Cevap Doğru.
Şöyleki;
kavmine ilk gittiğinde ilkönce;Resûlallah'ın duasıyla keramet olarak:
alnın ortasında parlayan bir ışıkla gidiyor lakin yolda Devsliler ona "ilahlarını terk etti de alınına belli olsun diye ışık geldi demesinler diye, o parlaklığın kandil gibi eline verilmesi için dua ediyor ve öyle oluyor. Babası ve eşi kabul edip müslüman oluyor fakat Devsliler onu her gördüklerinde Kaş göz işareti yapıyorlar.
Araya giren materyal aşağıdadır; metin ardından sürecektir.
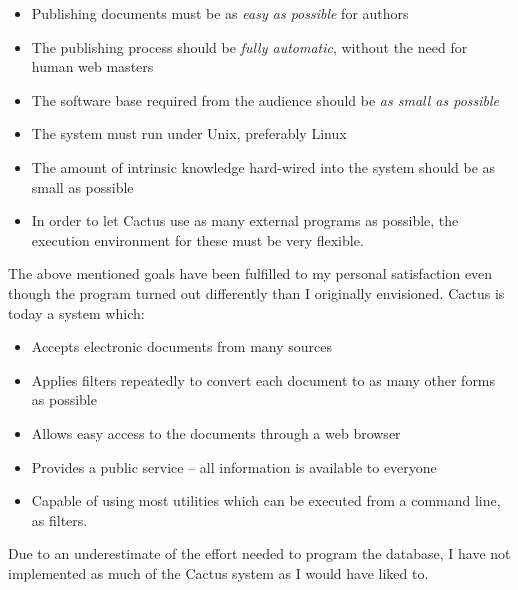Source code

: \begin{itemize}
\item Publishing documents must be as \textit{easy as
    possible} for authors

\item The publishing process should be \textit{fully
    automatic}, without the need for human web masters

\item The software base required from the audience should be
  \textit{as small as possible}

\item The system must run under Unix, preferably Linux

\item The amount of intrinsic knowledge hard-wired into the
  system should be as small as possible

\item In order to let Cactus use as many external programs as
  possible, the execution environment for these must be very
  flexible.

\end{itemize}

The above mentioned goals have been fulfilled to my
personal satisfaction even though the program turned out
differently than I originally envisioned. Cactus is today a
system which:

\begin{itemize}

\item Accepts electronic documents from many sources

\item Applies filters repeatedly to convert each document to
  as many other forms as possible

\item Allows easy access to the documents through a web
  browser

\item Provides a public service -- all information is
  available to everyone


\item Capable of using most utilities which can be executed from a
  command line, as filters.
\end{itemize}

Due to an underestimate of the effort needed to program the
database, I have not implemented as much of
the Cactus system as I would have liked to.

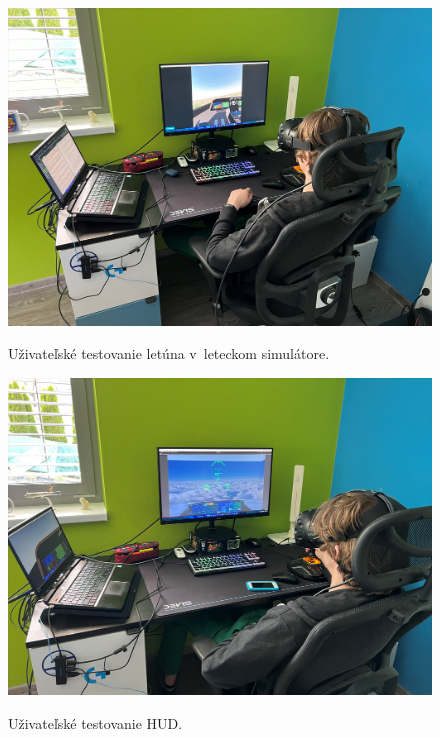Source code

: \begin{figure}[ht]
\centering
\includegraphics[scale=0.27]{obrazky-figures/uzivatel1.png}
\caption{Uživateľské testovanie letúna v~leteckom simulátore.}{\label{uzivatel1}}
\end{figure}

\begin{figure}[ht]
\centering
\includegraphics[scale=0.27]{obrazky-figures/uzivatel2.png}
\caption{Uživateľské testovanie HUD.}{\label{uzivatel2}}
\end{figure}

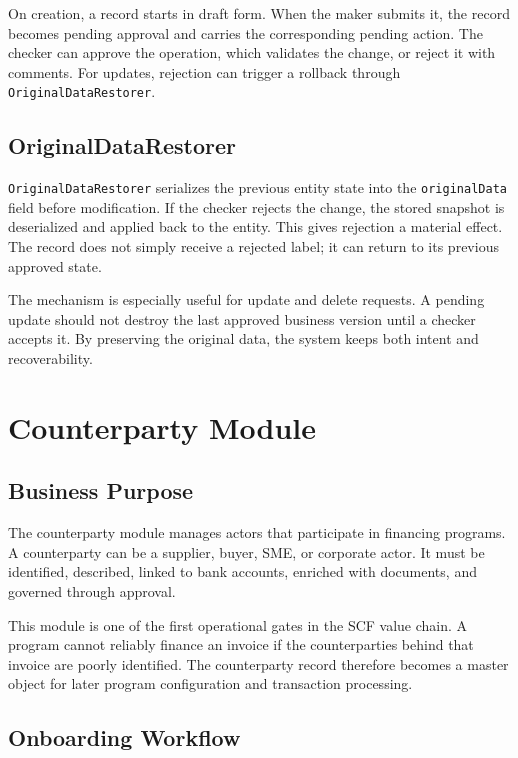 On creation, a record starts in draft form. When the maker submits it, the record becomes pending approval and carries the corresponding pending action. The checker can approve the operation, which validates the change, or reject it with comments. For updates, rejection can trigger a rollback through \texttt{OriginalDataRestorer}.

\subsection{OriginalDataRestorer}
\label{subsec:original_data_restorer}

\texttt{OriginalDataRestorer} serializes the previous entity state into the \texttt{originalData} field before modification. If the checker rejects the change, the stored snapshot is deserialized and applied back to the entity. This gives rejection a material effect. The record does not simply receive a rejected label; it can return to its previous approved state.

The mechanism is especially useful for update and delete requests. A pending update should not destroy the last approved business version until a checker accepts it. By preserving the original data, the system keeps both intent and recoverability.

\section{Counterparty Module}
\label{sec:counterparty_module}

\subsection{Business Purpose}
\label{subsec:counterparty_business_purpose}

The counterparty module manages actors that participate in financing programs. A counterparty can be a supplier, buyer, SME, or corporate actor. It must be identified, described, linked to bank accounts, enriched with documents, and governed through approval.

This module is one of the first operational gates in the SCF value chain. A program cannot reliably finance an invoice if the counterparties behind that invoice are poorly identified. The counterparty record therefore becomes a master object for later program configuration and transaction processing.

\subsection{Onboarding Workflow}
\label{subsec:counterparty_onboarding}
Bir çoban dışında kimse inanmıyor. Sonra Sahabemiz Resûlallah'ın yanına gidip olanları anlatıyor. Şimdi aralarında geçen diyalogu anlatayim:
– Yâ Resûlullah! Devs kabilesi Allaha âsi oldular. İslâma girmeleri için yaptığım da’vetimi kabul etmediler. Onların aleyhinde bedduâ et de, helâk olsunlar, dedim.
Şefkât ve merhamet Peygamberi, ellerini açıp kıbleye dönerek:
– Yâ Rabbi! Devs halkına doğru yolu göster de, onları İslâm dînine getir, diye duâ buyurdu. Bana da:
” İrca’ ila kavmik ! fed’uhum verfuk bihim ”
– Kavmine dön! Onları – rifk ile -güleryüzle ve tatlı dille İslâmiyete da’vet etmeye devam et ! Kendilerine yumuşak davran ! buyurdu.
Hemen dönüp memleketime geliyor. Devs halkını İslâma davetten hiç boş kalmİyi.
Resûlallah'ın tavsiyesine uygun bir sekilde dini temsil ve teblig eden Tufeyl b. Amr’in vesilesiyle Devs kabilesinden pek çok kimse birer birer Müslüman olmaya basladi.
Tufeyl b. Amr, Peygamber efendimiz, Hayber’de bulunduğu sırada, Devs kabilesinden kendisine tâbi olup, Müslümanlığı kabul edenlerle birlikte Medine’ye geldiler. Sayıları 70 veya 80 civarındaydı.
Yani ilk davetinde sadece Ebu Hureyre iman etti sonraki dönüşü ile beraber Hayber'de anca iman eden bu 70-80 kişi oldu.